The problem is data — or to put it in a more colloquial sense, the problem is the pain-in-the-assness of data. This mortgage broker should not be asking me to fill out a questionnaire that wants me to write in, for example, my property’s specifications, my employment history, and a list of my liquid and reserve assets. Why? Not just because it is a pain in the ass, but because a) I am going to make mistakes and b) because he is opening the lender to fraud.
There should be a reliance on a centralized data repository. There is a movement for such a thing in health records; there needs to be such a movement in financial services.
This inability to rely on a centralized data repository for underwriting is a failure of many parties, including the lenders themselves, regulators, legislators, and even the existing credit bureaus.
It is also a sad result of the credit crisis. Pre-credit crisis, the financial services sector in this nation was well on its way toward data-driven underwriting. No-doc loans, as you will recall, were being originated in my view not necessarily because lenders wanted to defraud borrowers or because lenders had little care for underwriting quality. In most cases, the opposite was true. No-doc loans were based on a belief in the data and in the automated underwriting. A financial tsunami swept away that noble notion with all the finger-pointing and claims of fraud and self-serving Wall Street financial engineering.

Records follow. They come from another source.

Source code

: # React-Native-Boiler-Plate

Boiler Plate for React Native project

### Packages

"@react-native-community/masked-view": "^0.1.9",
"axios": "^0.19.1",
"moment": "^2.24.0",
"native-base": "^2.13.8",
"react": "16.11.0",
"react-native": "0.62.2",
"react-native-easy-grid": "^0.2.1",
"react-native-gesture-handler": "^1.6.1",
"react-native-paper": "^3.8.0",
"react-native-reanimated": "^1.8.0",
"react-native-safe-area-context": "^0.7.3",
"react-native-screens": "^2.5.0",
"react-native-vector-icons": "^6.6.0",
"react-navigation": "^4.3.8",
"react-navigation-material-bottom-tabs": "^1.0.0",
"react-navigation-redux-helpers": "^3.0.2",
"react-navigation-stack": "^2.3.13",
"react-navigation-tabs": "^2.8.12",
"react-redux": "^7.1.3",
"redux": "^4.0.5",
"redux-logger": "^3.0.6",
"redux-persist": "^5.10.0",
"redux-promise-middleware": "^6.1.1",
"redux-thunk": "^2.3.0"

I think Brett will agree that the more accessible and high-quality the data, the better off will be the financial industry — and the more likely will his vision of mobile-centric Banking 3.0 be realized. This is not hard, folks. Most of the data is already available. My broker, for example, can easily find out where I work, what is the relative value of my property, and what is my payment history — without my need to fill out a form. Does he really need more than that to originate my refinance mortgage? If we want financial services to become more accessible and meaningful to consumers, we need to make it easier — and that doesn’t mean cutting corners on disclosure. It just means that we rely on data that has more integrity, rather than on data provided on a long-form, handwritten sheet by the borrower. Lenders should know this, regulators should embrace this, legislators should enact this.
Show of hands, who’s in favor of a National Electronic Financial Records?
(If you didn’t raise your hand, you shouldn’t be reading Bank Innovation.)